Our friends at 1000 Landscapes for 1 Billion People have been producing some really useful tools for landscape practitioners. None more so than A Practical Guide to Integrated Landscape Management.
We’re fans of this practical guide – one in a series of other useful products that they are rolling out. If you’re working in ILM but suspect you might not be fully conversant with all the basic theory, consider this your cheat sheet. (Available in English and Spanish.)
Here’s how the authors themselves explain the rationale behind the useful guide they have created:
Working towards ILM requires reaching agreement on a shared landscape vision and strategy among stakeholders who have different and sometimes competing priorities, often with diverse interests, perspectives, influence, cultures and languages, and sometimes with histories of conflict.
Though each landscape is singular, LPs all encounter common challenges in carrying out collaborative action. For the majority of stakeholders in a given landscape, what we call landscape literacy is typically low. People are generally not familiar with the overall economic, population and ecological flows within the landscape, nor how resource management impacts in one part of the landscape affect other parts. Information relevant to land use decisions and practices is often difficult to access, compare and evaluate. Stakeholders operate at different scales within the landscape, with producers, buyers and government agencies working across farms,supply chains, land use types or administrative boundaries. This reality makes it hard to align their priorities.

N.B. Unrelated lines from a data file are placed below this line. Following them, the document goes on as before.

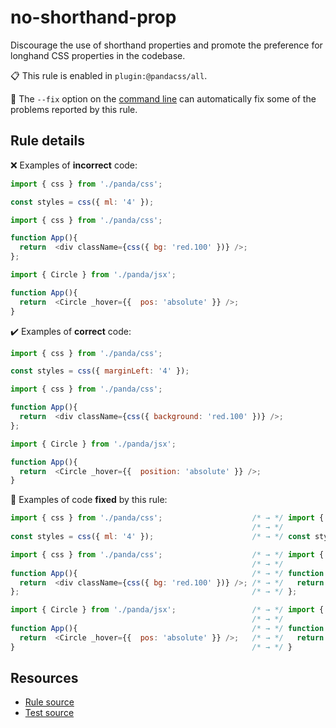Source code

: [//]: # (This file is generated by eslint-docgen. Do not edit it directly.)

# no-shorthand-prop

Discourage the use of shorthand properties and promote the preference for longhand CSS properties in the codebase.

📋 This rule is enabled in `plugin:@pandacss/all`.

🔧 The `--fix` option on the [command line](https://eslint.org/docs/user-guide/command-line-interface#fixing-problems) can automatically fix some of the problems reported by this rule.

## Rule details

❌ Examples of **incorrect** code:
```js
import { css } from './panda/css';

const styles = css({ ml: '4' });

import { css } from './panda/css';

function App(){
  return  <div className={css({ bg: 'red.100' })} />;
};

import { Circle } from './panda/jsx';

function App(){
  return  <Circle _hover={{  pos: 'absolute' }} />;
}
```

✔️ Examples of **correct** code:
```js
import { css } from './panda/css';

const styles = css({ marginLeft: '4' });

import { css } from './panda/css';

function App(){
  return  <div className={css({ background: 'red.100' })} />;
};

import { Circle } from './panda/jsx';

function App(){
  return  <Circle _hover={{  position: 'absolute' }} />;
}
```

🔧 Examples of code **fixed** by this rule:
```js
import { css } from './panda/css';                    /* → */ import { css } from './panda/css';
                                                      /* → */
const styles = css({ ml: '4' });                      /* → */ const styles = css({ marginLeft: '4' });

import { css } from './panda/css';                    /* → */ import { css } from './panda/css';
                                                      /* → */
function App(){                                       /* → */ function App(){
  return  <div className={css({ bg: 'red.100' })} />; /* → */   return  <div className={css({ background: 'red.100' })} />;
};                                                    /* → */ };

import { Circle } from './panda/jsx';                 /* → */ import { Circle } from './panda/jsx';
                                                      /* → */
function App(){                                       /* → */ function App(){
  return  <Circle _hover={{  pos: 'absolute' }} />;   /* → */   return  <Circle _hover={{  position: 'absolute' }} />;
}                                                     /* → */ }
```

## Resources

* [Rule source](/plugin/src/rules/no-shorthand-prop.ts)
* [Test source](/tests/no-shorthand-prop.test.ts)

Furthermore, while policies often aspire to sectoral integration, in many parts of the world public programs and regulatory agencies still operate in policy silos. The result is fragmented short-term government interventions. Potential synergies between different actions go unexplored. And while raising and allocating finance is a critical part of transitioning to a world with resilient landscapes, many finance institutions are not organized to handle landscape investments.
To make the process easier, more effectitive and more inclusive, the 1000L inititiatitive offers this Practical Guide to ILM. The guide provides a generic, locally adaptable, conceptual process and practitical guidance for carrying out ILM. The guide is intended for LP conveners, facilitators, leaders, members and supporters.
The 1000L coalition created this Practical Guide to ILM by incorporating the collective experience of 1000L partners. The guide refers users to a supplemental tool guide of suggested tools that can support collaborative landscape planning and action. 1000L is creating additional tools and resources to further support these processes and serve the diverse needs of LPs worldwide.
Inspiration and sources for the ILM Practical Guide
The Practical Guide to ILM was inspired and informed by global learning from field experience. Pulling from an array of literature, consultations and surveys over several years, Sayer et al. (2013) developed the 10 Principles for a Landscape Approach. Scherr, Shames and Freidman (2013) summarized ILM’s key features being used across 80 communities of practice. Brouwer et al. (2015) developed foundational work on Multi-Stakeholder Partnerships.